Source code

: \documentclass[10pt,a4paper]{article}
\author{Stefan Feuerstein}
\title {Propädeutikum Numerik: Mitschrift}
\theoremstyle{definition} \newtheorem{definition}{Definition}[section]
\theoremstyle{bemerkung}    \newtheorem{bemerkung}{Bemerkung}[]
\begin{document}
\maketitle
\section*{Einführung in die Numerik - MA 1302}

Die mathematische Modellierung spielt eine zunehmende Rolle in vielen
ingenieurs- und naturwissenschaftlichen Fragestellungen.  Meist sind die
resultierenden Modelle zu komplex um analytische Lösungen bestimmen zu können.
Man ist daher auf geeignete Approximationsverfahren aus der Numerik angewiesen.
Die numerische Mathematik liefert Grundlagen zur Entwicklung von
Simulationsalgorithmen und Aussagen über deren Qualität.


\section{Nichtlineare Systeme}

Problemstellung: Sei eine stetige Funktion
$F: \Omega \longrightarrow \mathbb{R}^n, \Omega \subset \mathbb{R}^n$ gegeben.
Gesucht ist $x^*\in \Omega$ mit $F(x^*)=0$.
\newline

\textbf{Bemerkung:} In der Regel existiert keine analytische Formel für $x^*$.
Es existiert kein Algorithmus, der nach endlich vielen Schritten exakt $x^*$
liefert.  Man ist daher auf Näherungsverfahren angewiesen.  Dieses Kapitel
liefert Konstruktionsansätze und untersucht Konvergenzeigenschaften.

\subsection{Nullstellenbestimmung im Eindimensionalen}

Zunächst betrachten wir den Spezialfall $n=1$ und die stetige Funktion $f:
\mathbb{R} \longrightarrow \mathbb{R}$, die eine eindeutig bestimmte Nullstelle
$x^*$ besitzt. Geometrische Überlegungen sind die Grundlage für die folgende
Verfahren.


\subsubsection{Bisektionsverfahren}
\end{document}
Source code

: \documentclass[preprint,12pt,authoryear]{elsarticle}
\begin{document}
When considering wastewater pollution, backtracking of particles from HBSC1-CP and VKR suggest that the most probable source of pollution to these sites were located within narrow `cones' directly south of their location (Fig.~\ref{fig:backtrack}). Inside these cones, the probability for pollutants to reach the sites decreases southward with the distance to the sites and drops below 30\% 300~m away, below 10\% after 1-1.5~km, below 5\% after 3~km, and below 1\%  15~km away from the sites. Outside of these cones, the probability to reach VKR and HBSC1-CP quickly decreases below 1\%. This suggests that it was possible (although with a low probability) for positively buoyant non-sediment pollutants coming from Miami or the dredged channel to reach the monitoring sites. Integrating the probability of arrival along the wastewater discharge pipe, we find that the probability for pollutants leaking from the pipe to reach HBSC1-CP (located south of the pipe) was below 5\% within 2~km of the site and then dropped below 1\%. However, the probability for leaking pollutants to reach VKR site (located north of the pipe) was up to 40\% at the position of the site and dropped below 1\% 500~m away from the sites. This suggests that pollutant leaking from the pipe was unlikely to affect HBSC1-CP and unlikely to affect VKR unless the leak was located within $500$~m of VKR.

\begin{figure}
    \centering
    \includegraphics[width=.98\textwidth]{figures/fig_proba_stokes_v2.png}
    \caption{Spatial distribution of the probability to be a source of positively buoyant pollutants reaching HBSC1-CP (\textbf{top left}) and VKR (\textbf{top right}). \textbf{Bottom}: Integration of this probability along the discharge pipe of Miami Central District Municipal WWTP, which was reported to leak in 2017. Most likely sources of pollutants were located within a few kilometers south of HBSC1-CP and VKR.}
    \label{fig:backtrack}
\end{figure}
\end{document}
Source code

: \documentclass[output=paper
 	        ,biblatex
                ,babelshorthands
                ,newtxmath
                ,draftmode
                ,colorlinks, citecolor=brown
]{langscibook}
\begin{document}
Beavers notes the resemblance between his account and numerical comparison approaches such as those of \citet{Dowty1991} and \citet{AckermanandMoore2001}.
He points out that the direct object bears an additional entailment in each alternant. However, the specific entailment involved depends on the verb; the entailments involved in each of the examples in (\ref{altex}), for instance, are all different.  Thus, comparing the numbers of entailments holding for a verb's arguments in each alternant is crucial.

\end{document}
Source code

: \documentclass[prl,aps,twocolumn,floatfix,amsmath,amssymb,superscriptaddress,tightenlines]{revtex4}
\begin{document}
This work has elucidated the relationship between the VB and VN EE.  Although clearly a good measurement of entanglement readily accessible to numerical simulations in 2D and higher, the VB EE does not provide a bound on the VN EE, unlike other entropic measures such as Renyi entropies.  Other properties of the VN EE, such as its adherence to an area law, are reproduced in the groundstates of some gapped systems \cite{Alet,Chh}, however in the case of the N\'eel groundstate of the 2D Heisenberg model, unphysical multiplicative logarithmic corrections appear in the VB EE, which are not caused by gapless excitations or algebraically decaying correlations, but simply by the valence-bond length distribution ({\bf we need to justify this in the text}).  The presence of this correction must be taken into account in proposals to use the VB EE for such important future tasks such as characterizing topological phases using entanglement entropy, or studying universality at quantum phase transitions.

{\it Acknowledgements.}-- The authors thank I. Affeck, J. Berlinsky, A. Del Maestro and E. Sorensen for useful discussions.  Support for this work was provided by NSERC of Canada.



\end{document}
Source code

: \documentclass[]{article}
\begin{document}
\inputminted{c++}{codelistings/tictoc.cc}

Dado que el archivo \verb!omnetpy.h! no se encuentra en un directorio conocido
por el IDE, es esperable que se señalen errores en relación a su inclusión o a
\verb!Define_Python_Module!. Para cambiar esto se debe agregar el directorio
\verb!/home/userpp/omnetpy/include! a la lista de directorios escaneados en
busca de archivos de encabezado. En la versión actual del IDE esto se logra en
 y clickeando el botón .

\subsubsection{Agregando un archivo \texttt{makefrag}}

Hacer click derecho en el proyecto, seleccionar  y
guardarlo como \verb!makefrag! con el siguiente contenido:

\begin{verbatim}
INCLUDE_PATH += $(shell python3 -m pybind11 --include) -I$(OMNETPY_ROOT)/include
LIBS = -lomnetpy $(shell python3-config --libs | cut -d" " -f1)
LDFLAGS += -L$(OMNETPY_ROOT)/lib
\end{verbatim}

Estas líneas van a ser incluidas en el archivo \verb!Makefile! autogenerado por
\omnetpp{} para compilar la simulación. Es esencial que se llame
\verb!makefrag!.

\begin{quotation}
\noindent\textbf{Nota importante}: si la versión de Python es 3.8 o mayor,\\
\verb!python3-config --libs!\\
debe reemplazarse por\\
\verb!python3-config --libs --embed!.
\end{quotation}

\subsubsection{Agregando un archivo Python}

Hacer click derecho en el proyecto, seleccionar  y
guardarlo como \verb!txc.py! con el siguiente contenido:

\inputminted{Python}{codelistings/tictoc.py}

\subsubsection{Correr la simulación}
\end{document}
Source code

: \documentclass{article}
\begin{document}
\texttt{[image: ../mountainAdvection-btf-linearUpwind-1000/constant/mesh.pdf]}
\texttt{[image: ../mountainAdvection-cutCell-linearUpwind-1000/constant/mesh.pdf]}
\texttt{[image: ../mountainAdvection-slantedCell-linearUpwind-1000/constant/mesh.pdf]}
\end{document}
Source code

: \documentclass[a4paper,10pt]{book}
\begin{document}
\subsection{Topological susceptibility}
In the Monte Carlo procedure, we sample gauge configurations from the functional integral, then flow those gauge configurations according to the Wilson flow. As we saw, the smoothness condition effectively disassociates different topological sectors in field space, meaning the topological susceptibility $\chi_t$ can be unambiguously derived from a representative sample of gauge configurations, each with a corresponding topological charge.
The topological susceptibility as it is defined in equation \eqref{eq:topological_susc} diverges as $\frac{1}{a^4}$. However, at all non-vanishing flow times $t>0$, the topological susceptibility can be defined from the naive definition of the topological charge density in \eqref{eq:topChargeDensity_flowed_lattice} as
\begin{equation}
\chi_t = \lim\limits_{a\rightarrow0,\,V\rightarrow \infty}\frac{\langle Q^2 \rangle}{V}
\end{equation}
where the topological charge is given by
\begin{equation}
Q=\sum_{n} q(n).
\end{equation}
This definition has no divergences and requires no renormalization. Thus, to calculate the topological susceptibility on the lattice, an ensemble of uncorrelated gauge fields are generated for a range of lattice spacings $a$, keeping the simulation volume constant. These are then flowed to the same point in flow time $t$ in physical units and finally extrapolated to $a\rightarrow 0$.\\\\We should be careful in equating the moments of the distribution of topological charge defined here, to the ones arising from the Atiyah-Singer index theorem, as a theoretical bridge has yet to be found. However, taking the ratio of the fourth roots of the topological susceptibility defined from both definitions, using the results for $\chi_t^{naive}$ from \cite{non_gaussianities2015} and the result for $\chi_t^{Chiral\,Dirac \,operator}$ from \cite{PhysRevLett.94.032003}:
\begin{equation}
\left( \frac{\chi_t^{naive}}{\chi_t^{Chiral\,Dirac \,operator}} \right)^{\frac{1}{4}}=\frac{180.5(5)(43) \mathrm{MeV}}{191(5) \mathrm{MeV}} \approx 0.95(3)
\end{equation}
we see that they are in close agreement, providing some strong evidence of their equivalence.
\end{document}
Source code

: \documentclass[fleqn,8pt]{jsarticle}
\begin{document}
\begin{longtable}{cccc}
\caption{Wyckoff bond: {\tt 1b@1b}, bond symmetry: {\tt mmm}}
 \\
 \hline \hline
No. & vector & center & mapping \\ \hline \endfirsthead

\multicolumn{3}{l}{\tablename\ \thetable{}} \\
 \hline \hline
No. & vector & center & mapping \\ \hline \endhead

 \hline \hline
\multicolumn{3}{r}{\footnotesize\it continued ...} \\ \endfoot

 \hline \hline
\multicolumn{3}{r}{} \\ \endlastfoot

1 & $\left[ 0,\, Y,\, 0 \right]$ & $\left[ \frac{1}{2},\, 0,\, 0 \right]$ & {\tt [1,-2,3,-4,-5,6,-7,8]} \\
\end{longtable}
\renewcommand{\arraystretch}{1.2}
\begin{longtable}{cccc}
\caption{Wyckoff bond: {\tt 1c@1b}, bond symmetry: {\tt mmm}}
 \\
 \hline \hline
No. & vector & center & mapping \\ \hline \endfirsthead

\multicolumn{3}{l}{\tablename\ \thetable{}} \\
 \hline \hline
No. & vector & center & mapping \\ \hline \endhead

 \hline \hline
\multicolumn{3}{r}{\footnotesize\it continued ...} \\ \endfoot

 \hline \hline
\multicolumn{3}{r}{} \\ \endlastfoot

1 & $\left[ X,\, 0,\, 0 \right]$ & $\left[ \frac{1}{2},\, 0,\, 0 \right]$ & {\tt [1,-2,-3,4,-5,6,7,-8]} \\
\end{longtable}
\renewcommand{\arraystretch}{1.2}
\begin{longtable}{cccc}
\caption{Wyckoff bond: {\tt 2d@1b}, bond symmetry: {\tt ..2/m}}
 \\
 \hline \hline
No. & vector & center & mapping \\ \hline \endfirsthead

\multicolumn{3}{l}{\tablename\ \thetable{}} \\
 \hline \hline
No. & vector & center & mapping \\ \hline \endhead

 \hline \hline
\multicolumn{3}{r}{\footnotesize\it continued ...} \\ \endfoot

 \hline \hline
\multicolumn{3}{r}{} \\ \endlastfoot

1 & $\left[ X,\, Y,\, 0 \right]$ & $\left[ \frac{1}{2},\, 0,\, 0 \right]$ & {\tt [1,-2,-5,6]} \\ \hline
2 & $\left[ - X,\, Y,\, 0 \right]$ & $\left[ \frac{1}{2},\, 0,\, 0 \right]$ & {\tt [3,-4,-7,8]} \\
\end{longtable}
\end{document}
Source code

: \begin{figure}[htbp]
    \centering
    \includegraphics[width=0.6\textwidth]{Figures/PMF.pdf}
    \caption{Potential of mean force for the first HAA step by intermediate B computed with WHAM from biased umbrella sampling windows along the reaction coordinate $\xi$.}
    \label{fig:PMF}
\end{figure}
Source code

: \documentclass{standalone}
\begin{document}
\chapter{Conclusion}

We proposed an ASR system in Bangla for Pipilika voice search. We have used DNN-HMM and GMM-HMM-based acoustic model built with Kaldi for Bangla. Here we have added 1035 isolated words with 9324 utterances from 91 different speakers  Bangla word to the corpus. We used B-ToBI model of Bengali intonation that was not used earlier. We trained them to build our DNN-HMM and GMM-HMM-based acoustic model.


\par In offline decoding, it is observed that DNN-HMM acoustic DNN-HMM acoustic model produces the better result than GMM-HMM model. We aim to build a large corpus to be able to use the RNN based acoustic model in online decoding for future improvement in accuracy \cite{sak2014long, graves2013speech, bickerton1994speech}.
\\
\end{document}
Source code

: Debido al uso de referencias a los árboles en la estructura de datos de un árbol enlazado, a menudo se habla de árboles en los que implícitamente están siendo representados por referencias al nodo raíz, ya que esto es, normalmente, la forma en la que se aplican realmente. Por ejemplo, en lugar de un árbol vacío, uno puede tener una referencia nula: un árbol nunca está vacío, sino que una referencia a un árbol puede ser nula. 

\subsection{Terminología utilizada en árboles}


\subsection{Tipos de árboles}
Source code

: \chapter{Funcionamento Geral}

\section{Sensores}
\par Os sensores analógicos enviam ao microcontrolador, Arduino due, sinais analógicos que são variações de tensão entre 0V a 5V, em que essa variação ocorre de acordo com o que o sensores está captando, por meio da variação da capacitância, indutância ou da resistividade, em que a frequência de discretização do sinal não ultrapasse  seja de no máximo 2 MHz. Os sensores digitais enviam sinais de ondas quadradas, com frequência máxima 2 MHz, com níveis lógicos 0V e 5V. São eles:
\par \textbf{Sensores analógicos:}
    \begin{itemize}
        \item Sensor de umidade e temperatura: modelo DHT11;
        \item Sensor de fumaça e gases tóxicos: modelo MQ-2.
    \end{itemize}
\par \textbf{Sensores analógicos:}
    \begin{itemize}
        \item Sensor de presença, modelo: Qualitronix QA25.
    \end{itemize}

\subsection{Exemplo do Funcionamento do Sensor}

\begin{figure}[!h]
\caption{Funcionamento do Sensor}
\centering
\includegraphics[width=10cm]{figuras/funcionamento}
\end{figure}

----------------

#### What you should do
Please find every line in the listing that holds the string "defined" and copy it.

#### Your response
The topological susceptibility as it is defined in equation \eqref{eq:topological_susc} diverges as $\frac{1}{a^4}$. However, at all non-vanishing flow times $t>0$, the topological susceptibility can be defined from the naive definition of the topological charge density in \eqref{eq:topChargeDensity_flowed_lattice} as
This definition has no divergences and requires no renormalization. Thus, to calculate the topological susceptibility on the lattice, an ensemble of uncorrelated gauge fields are generated for a range of lattice spacings $a$, keeping the simulation volume constant. These are then flowed to the same point in flow time $t$ in physical units and finally extrapolated to $a\rightarrow 0$.\\\\We should be careful in equating the moments of the distribution of topological charge defined here, to the ones arising from the Atiyah-Singer index theorem, as a theoretical bridge has yet to be found. However, taking the ratio of the fourth roots of the topological susceptibility defined from both definitions, using the results for $\chi_t^{naive}$ from \cite{non_gaussianities2015} and the result for $\chi_t^{Chiral\,Dirac \,operator}$ from \cite{PhysRevLett.94.032003}:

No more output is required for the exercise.